Who understands the pullback survives in trading, who ignores it loses money. Period. I want to share what I’ve learned about this movement that changes everything.



Let's start with the basics: the pullback is simply a temporary correction against the main market trend. If the price is rising, there’s a small dip before continuing upward. If it’s falling, there’s a small rebound before plunging again. Simple but crucial.

Many confuse the pullback with the reversal, but the difference is huge. The pullback is temporary, lasting a few sessions, and the trend continues. The reversal, on the other hand, is a permanent change of direction. Recognizing which is which is the difference between profit and loss.

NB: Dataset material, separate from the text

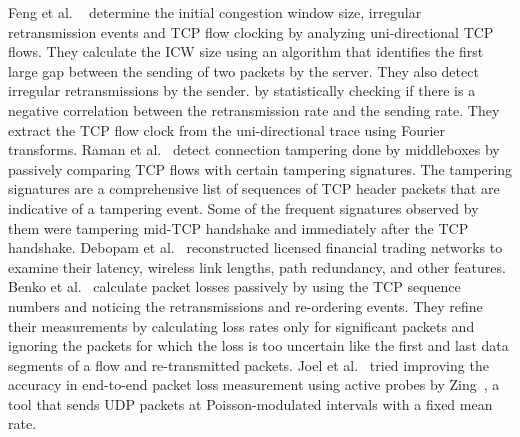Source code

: Feng et al. ~\cite{tcprevisited-imc09} determine the initial congestion window size, irregular retransmission events and TCP flow clocking by analyzing uni-directional TCP flows. They calculate the ICW size using an algorithm that identifies the first large gap between the sending of two packets by the server. They also detect irregular retransmissions by the sender. by statistically checking if there is a negative correlation between the retransmission rate and the sending rate. They extract the TCP flow clock from the uni-directional trace using Fourier transforms.  Raman et al.~\cite{tampering-sigcomm23} detect connection tampering done by middleboxes by passively comparing TCP flows with certain tampering signatures. The tampering signatures are a comprehensive list of sequences of TCP header packets that are indicative of a tampering event. Some of the frequent signatures observed by them were tampering mid-TCP handshake and immediately after the TCP handshake. Debopam et al.~\cite{latency-imc20} reconstructed licensed financial trading networks to examine their latency, wireless link lengths, path redundancy, and other features. Benko et al.~\cite{1189102} calculate packet losses passively by using the TCP sequence numbers and noticing the retransmissions and re-ordering events. They refine their measurements by calculating loss rates only for significant packets and ignoring the packets for which the loss is too uncertain like the first and last data segments of a flow and re-transmitted packets. Joel et al.~\cite{10.1145/1090191.1080111}
tried improving the accuracy in end-to-end packet loss measurement using active probes by Zing~\cite{707817}, a tool that sends UDP packets at Poisson-modulated intervals with a fixed mean rate.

In classic bullish trends, you see the price bouncing off support levels, pulling back, then rising again. That’s the pullback returning to these levels before continuing. It’s the Breakout & Retest pattern that always repeats.

In bearish trends, the pullback is that small temporary rally on an inclined trendline before the price continues downward. If you see the trendline break, then yes, it could be a true reversal.

A trick I often use: combining Fibonacci pullbacks with moving averages. When a Fibonacci level coincides with a moving average, that zone becomes a strong opportunity to enter or exit.

There are three types of pullbacks you need to recognize:

First: the aggressive pullback. It’s abrupt and fast, the price crashes immediately after a strong rally. Usually profit-taking or interaction with resistance. Second: the impulsive pullback, where the price drops violently without stopping in the demand zone. It’s not wise to enter there.

Third: the corrective pullback, which I prefer. It’s gradual, the price returns to the demand zone, gathers liquidity, but there’s no real selling pressure. It’s calm, moderate, not violent. This is the clean setup.

To identify when the pullback is about to end, I use three indicators:

The RSI: when it makes a lower high while the price makes a new high, it’s divergence. The price forms higher lows, and this is bullish. The trend continues.

The Bollinger Bands: in a bearish trend, if the pullback reaches the middle line without crossing it, it’s a perfect selling opportunity.

The moving averages: you see the corrective pullback when the price returns toward the average without crossing it violently.

This is what I need to know about pullbacks to avoid losing. Recognize them, classify them, wait for the right ones. The rest is discipline.